Eternos

Amelia recordaba aquel fatídico día. Mamá parecía perdida en un limbo impenetrable, deambulando de aquí para allá. Papá, que siempre tenía una sonrisa en la comisura de los labios lista para regalar, se había puesto de repente serio y ya no sonreía.

Amelia tenía once años y no entendía demasiado bien la situación que se estaba desarrollando a su alrededor. Aquel día, papá, con cara ceniza, la había recogido del colegio y, sin mediar palabra, la había llevado a casa. Una vez allí, la sentó en una silla de la cocina y le dijo, tratando de escoger las palabras adecuadas, que el abuelo ya no estaba, que se había ido y no volvería.

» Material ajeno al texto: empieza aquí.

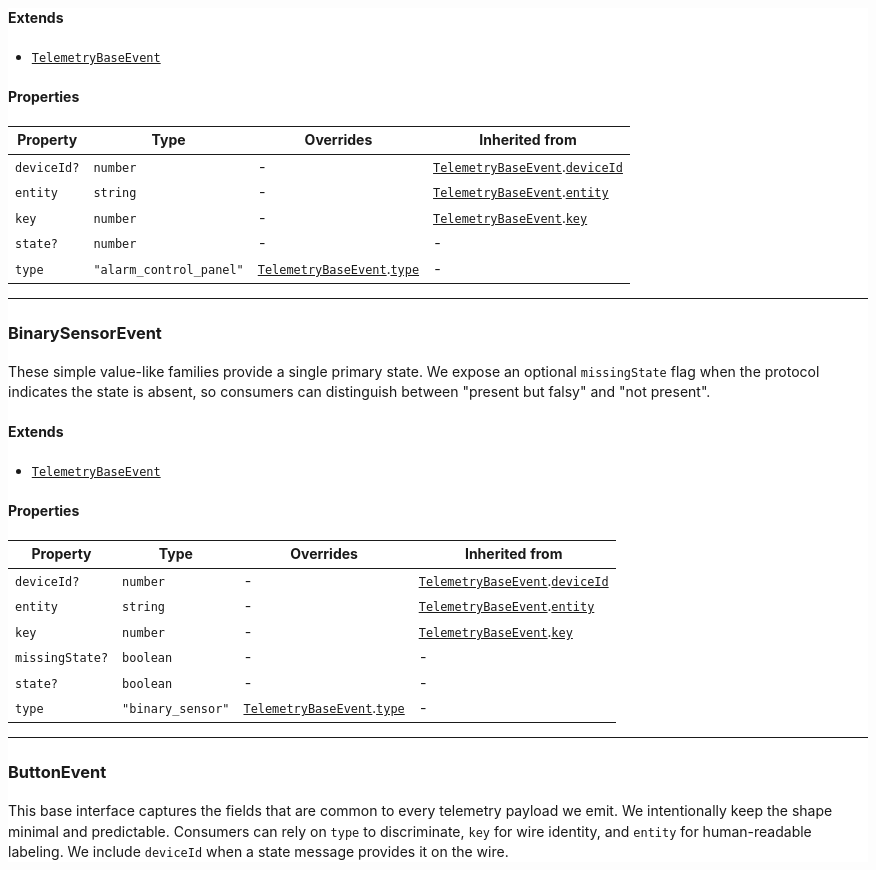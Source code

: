 #### Extends

- [`TelemetryBaseEvent`](#telemetrybaseevent)

#### Properties

| Property | Type | Overrides | Inherited from |
| ------ | ------ | ------ | ------ |
| <a id="deviceid"></a> `deviceId?` | `number` | - | [`TelemetryBaseEvent`](#telemetrybaseevent).[`deviceId`](#deviceid-17) |
| <a id="entity"></a> `entity` | `string` | - | [`TelemetryBaseEvent`](#telemetrybaseevent).[`entity`](#entity-18) |
| <a id="key"></a> `key` | `number` | - | [`TelemetryBaseEvent`](#telemetrybaseevent).[`key`](#key-19) |
| <a id="state"></a> `state?` | `number` | - | - |
| <a id="type"></a> `type` | `"alarm_control_panel"` | [`TelemetryBaseEvent`](#telemetrybaseevent).[`type`](#type-20) | - |

***

### BinarySensorEvent

These simple value-like families provide a single primary state. We expose an optional `missingState` flag when the protocol indicates the state is absent, so
consumers can distinguish between "present but falsy" and "not present".

#### Extends

- [`TelemetryBaseEvent`](#telemetrybaseevent)

#### Properties

| Property | Type | Overrides | Inherited from |
| ------ | ------ | ------ | ------ |
| <a id="deviceid-1"></a> `deviceId?` | `number` | - | [`TelemetryBaseEvent`](#telemetrybaseevent).[`deviceId`](#deviceid-17) |
| <a id="entity-1"></a> `entity` | `string` | - | [`TelemetryBaseEvent`](#telemetrybaseevent).[`entity`](#entity-18) |
| <a id="key-1"></a> `key` | `number` | - | [`TelemetryBaseEvent`](#telemetrybaseevent).[`key`](#key-19) |
| <a id="missingstate"></a> `missingState?` | `boolean` | - | - |
| <a id="state-1"></a> `state?` | `boolean` | - | - |
| <a id="type-1"></a> `type` | `"binary_sensor"` | [`TelemetryBaseEvent`](#telemetrybaseevent).[`type`](#type-20) | - |

***

### ButtonEvent

This base interface captures the fields that are common to every telemetry payload we emit. We intentionally keep the shape minimal and predictable. Consumers can rely
on `type` to discriminate, `key` for wire identity, and `entity` for human-readable labeling. We include `deviceId` when a state message provides it on the wire.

La frase de que el abuelo se había ido sí la comprendía; el abuelo se podía ir al súper, o a tomar su legendario café de las tres y media, o a casa a colocar en orden alfabético su colección de libros, o a dar un paseo por la zona del río, o a millones y millones de sitios más. Pero, la frase de que el abuelo se había ido y no volvería ya no la comprendía tan bien. El abuelo siempre regresaba, siempre.

Amelia recordaba como el abuelo le había enseñado a no doblar la esquina del libro que estuviera leyendo, usa siempre un marcapáginas le decía, si doblas la esquinita estarás haciendo daño al libro, repetía. El abuelo también le había enseñado a cantar La Internacional. Orgulloso como un pavo real en celo, enseñaba siempre a Amelia su desgastado carnet del Partido Comunista, al tiempo que le tatareaba las estrofas de la canción del movimiento obrero; “arriba, parias de la tierra, en pie, famélica legión…”.

De las infinitas cosas que le había descubierto el abuelo, Amelia atesoraba especialmente aquellas en tardes en las que, pacientemente, este le enseñaba los nombre de las flores y de las plantas, de los pequeños insectos que correteaban o volaban de aquí para allá en el inmenso bosque que rodeaba la casa del pueblo. El abuelo también le había mostrado como reconocer los olores que emanaban de la tierra y del campo. Aquellas tardes habían quedado selladas en la memoria infantil de Amelia como lo más cercano que podía existir a un paraíso terrenal.

A sus once años no había comprendido lo que significaban aquellas palabras pronunciadas por su padre en la cocina de casa, había tardado años en realmente asimilarlas y entenderlas. Después de décadas sin regresar a la casa de pueblo, llegó un momento en que finalmente decidió dejarse caer por allí. Los  recuerdos del abuelo hicieron entonces acto de presencia sin que pudiera hacer nada por evitarlo, el baúl que tan cabezotamente había encerrado aquellas agridulces memorias se había abierto de par en par.

Los olores, los juegos de palabras, las canciones… volvieron de socavón y a Amelia le vino a la cabeza una frase que había escuchado ya hacía tiempo, “los abuelos deberían ser eternos”. ¡Y lo son!, – pensó. Su manía de usar siempre marcapáginas y no doblar la esquina de los libros, su costumbre de tomar un café a las tres y media y no ni un minuto más tarde, su preferencia por las azucenas en vez de los claveles… el abuelo continuaba presente, estaba en sus manías, en su carácter, en su forma de ser…; era – y siempre sería-, de alguna manera, eterno.